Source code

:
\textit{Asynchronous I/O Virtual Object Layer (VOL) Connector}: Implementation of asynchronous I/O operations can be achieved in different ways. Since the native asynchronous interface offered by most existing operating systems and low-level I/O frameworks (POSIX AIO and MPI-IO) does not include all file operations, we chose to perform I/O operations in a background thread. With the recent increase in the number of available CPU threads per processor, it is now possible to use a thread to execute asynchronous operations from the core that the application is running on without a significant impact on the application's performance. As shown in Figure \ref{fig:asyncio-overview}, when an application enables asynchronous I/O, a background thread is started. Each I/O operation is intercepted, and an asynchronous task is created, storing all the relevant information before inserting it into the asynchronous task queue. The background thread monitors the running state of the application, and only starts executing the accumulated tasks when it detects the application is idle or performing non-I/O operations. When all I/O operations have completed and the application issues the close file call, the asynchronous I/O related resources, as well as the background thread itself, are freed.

----------

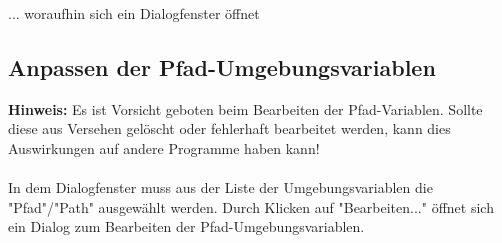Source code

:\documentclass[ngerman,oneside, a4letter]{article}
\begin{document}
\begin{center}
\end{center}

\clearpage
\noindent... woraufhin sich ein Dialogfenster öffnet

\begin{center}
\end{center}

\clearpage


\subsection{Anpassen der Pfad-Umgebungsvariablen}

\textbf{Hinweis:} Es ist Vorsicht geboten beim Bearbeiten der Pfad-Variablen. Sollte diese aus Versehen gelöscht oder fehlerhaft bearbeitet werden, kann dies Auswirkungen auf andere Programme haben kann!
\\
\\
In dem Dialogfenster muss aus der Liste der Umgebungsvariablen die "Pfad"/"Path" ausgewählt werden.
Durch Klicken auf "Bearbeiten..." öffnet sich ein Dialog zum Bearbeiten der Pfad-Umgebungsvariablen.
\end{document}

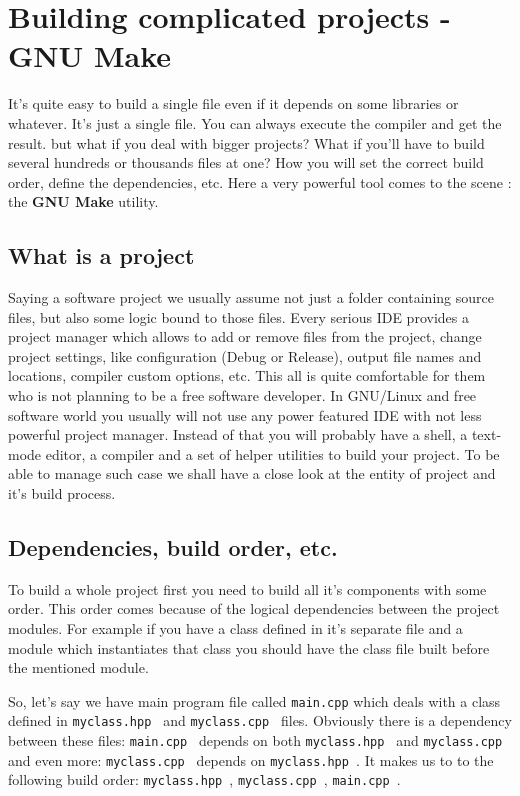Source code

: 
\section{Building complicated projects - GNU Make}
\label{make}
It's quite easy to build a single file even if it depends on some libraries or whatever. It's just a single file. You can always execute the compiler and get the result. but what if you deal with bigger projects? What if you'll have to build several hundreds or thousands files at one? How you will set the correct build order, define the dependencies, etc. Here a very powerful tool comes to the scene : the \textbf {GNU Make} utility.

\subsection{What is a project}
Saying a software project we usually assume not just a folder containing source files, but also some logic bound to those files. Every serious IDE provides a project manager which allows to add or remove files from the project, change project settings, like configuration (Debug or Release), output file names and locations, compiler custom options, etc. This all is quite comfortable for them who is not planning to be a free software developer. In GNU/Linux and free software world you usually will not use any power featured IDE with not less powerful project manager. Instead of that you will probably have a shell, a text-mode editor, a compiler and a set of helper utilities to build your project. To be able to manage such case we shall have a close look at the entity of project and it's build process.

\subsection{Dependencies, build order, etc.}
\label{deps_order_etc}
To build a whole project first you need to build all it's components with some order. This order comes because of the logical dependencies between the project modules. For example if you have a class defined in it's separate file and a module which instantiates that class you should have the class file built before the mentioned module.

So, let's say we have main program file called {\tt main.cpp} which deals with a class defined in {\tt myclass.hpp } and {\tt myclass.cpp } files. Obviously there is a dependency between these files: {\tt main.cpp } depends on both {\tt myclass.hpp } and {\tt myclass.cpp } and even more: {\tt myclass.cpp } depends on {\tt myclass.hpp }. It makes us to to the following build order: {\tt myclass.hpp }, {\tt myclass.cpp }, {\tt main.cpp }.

----------

**What the task asks:** The lines holding the string "öffnet" are what is needed from the material above.

**Task response:**
\noindent... woraufhin sich ein Dialogfenster öffnet
Durch Klicken auf "Bearbeiten..." öffnet sich ein Dialog zum Bearbeiten der Pfad-Umgebungsvariablen.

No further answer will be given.